La Chambre, en améliorant ainsi le sort des magistrats, avait voulu les raffermir dans le sentiment d'incorruptibilité, si commun, on pourrait dire si général parmi eux : elle alla plus loin, en adoptant un amendement de M. Osy, ayant pour but de les soustraire sinon à la séduction, du moins aux tentations, auxquels ils pouvaient être exposés de la part du pouvoir. L'art. 17 porte : « Il est interdit aux juges de recevoir aucune indemnité, autre que les frais de déplacement, pour les fonctions à la nomination du Gouvernement. » MM. Nothomb et d'Anethan firent d'inutiles efforts pour écarter cette disposition : la majorité l'admit par 41 voix contre 17, en entendant les abus cités par l'auteur de la proposition et comme entraînée par les chaleureuses paroles de M. Castiau : « Je crois, Messieurs, qu'il faut balayer à la fois, et ces jetons de présence et ces indemnités et ces salaires et tout ce qui pourrait porter atteinte à la considération et la pureté de la magistrature, en la livrant à l'influence du pouvoir. Tous ces moyens qui pourraient devenir des tentatives de corruption sont en opposition formelle avec le texte et l'esprit de la Constitution. »

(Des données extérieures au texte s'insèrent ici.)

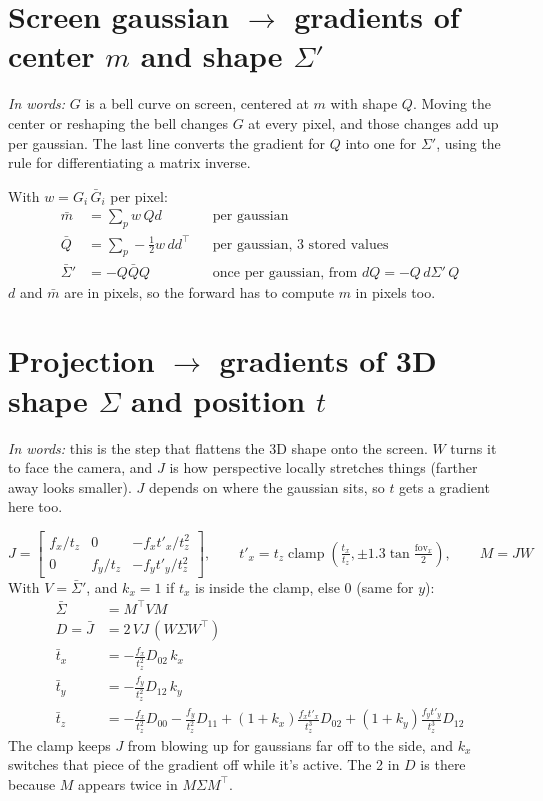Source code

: \documentclass[11pt]{article}
\newcommand{\T}{^{\top}}
\newcommand{\words}[1]{\textit{In words:} #1\par}
\begin{document}
\section{Screen gaussian \texorpdfstring{$\to$}{->} gradients of center $m$ and shape \texorpdfstring{$\Sigma'$}{Sigma'}}

\words{$G$ is a bell curve on screen, centered at $m$ with shape $Q$. Moving the center or reshaping the bell changes $G$ at every pixel, and those changes add up per gaussian. The last line converts the gradient for $Q$ into one for $\Sigma'$, using the rule for differentiating a matrix inverse.}

With $w = G_i\, \bar G_i$ per pixel:
\begin{align*}
\bar m &= \textstyle\sum_p w\, Q d && \text{per gaussian} \\
\bar Q &= \textstyle\sum_p -\tfrac12 w\, d d\T && \text{per gaussian, 3 stored values} \\
\bar\Sigma' &= -Q \bar Q Q && \text{once per gaussian, from } dQ = -Q\, d\Sigma'\, Q
\end{align*}
$d$ and $\bar m$ are in pixels, so the forward has to compute $m$ in pixels too.

\section{Projection \texorpdfstring{$\to$}{->} gradients of 3D shape \texorpdfstring{$\Sigma$}{Sigma} and position \texorpdfstring{$t$}{t}}

\words{this is the step that flattens the 3D shape onto the screen. $W$ turns it to face the camera, and $J$ is how perspective locally stretches things (farther away looks smaller). $J$ depends on where the gaussian sits, so $t$ gets a gradient here too.}
\[
J = \begin{bmatrix} f_x/t_z & 0 & -f_x t'_x/t_z^2 \\ 0 & f_y/t_z & -f_y t'_y/t_z^2 \end{bmatrix},\qquad
t'_x = t_z \operatorname{clamp}\!\left(\tfrac{t_x}{t_z}, \pm 1.3\tan\tfrac{\text{fov}_x}{2}\right),\qquad M = JW
\]
With $V = \bar\Sigma'$, and $k_x = 1$ if $t_x$ is inside the clamp, else $0$ (same for $y$):
\begin{align*}
\bar\Sigma &= M\T V M \\
D = \bar J &= 2\, V J\, (W\Sigma W\T) \\
\bar t_x &= -\frac{f_x}{t_z^2} D_{02}\, k_x \\
\bar t_y &= -\frac{f_y}{t_z^2} D_{12}\, k_y \\
\bar t_z &= -\frac{f_x}{t_z^2} D_{00} - \frac{f_y}{t_z^2} D_{11} + (1+k_x)\frac{f_x t'_x}{t_z^3} D_{02} + (1+k_y)\frac{f_y t'_y}{t_z^3} D_{12}
\end{align*}
The clamp keeps $J$ from blowing up for gaussians far off to the side, and $k_x$ switches that piece of the gradient off while it's active. The 2 in $D$ is there because $M$ appears twice in $M\Sigma M\T$.
\end{document}
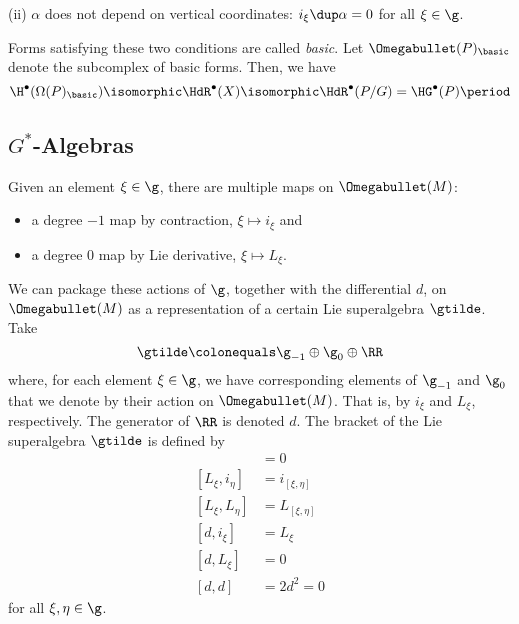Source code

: (ii) $\alpha$ does not depend on vertical coordinates: $i_\xi\dup \alpha=0$ for all $\xi\in\g$. 

\noindent Forms satisfying these two conditions are called \emph{basic}. Let $\Omegabullet(P)_{\basic}$ denote the subcomplex of basic forms. Then, we have 
\[
	\H^\bullet(\Omega(P)_{\basic})\isomorphic\HdR^\bullet(X)\isomorphic\HdR^\bullet(P/G)=\HG^\bullet(P)\period
\]


\subsection{\texorpdfstring{$G^*$}{G*}-Algebras}

Given an element $\xi\in \g$, there are multiple maps on $\Omegabullet(M)$:

\begin{itemize}

\item a degree $-1$ map by contraction, $\xi\mapsto i_\xi$ and 

\item a degree $0$ map by Lie derivative, $\xi\mapsto L_\xi$.

\end{itemize}

We can package these actions of $\g $, together with the differential $d$, on $\Omegabullet(M)$ as a representation of a certain Lie superalgebra $\gtilde$. 
Take 
\[\gtilde\colonequals \g_{-1}\oplus\g_0\oplus\RR\]
where, for each element $\xi\in\g$, we have corresponding elements of $\g_{-1}$ and $\g_0$ that we denote by their action on $\Omegabullet(M)$. That is, by $i_\xi$ and $L_\xi$, respectively. 
The generator of $\RR$ is denoted $d$. 
The bracket of the Lie superalgebra $\gtilde$ is defined by
\begin{align*}
	[i_\xi,i_\eta] &= 0\\
	[L_\xi,i_\eta] &= i_{[\xi,\eta]}\\
	[L_\xi,L_\eta] &= L_{[\xi,\eta]}\\
	[d,i_\xi] &= L_\xi\\
	[d,L_\xi] &= 0\\
	[d,d] &= 2d^2 = 0
\end{align*}
for all $\xi,\eta\in\g$.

Il est un autre vice, auquel la Chambre tenda de remédier; mais, il faut bien le dire, les moyens déposés dans la loi sont tout à fait inefficaces pour atteindre le but. Nous voulons (page 134) parler de la retraite que l'âge ou des infirmités devraient rendre obligatoire. Les art. 8 à 15 déterminent le cas de retraite pour infirmité grave ou permanente et le mode de rendre cette retraite forcée. Or, ces moyens sont abandonnés aux corps eux-mêmes, auxquels il répugnera toujours de les appliquer à l'un de leurs membres. Il n'est rien dit de l'âge : et cependant, il peut arriver qu'un magistrat, sans avoir d'infirmité grave et permanente, soit parvenu à un âge si avancé qu'il ne puisse plus remplir convenablement ses hautes fonctions. C'est à cet inconvénient qu'il faudrait remédier par la loi, bien entendu en observant toutes les formes d'égards et de garanties pour de respectables individualités, mais aussi en tenant compte de l'intérêt public, cet intérêt suprême de toute société. Nous avons déjà signalé, et nous mentionnons encore ici, deux autres lacunes dans les dispositions légales sur l'organisation judiciaire : nous voulons parler des mesures à prendre pour les cas, heureusement très rares, d'inconduite notoire et scandaleuse; et aussi de la défense à faire aux magistrats de siéger dans les causes, dans lesquelles des parents d'un degré rapproché plaident comme avocats.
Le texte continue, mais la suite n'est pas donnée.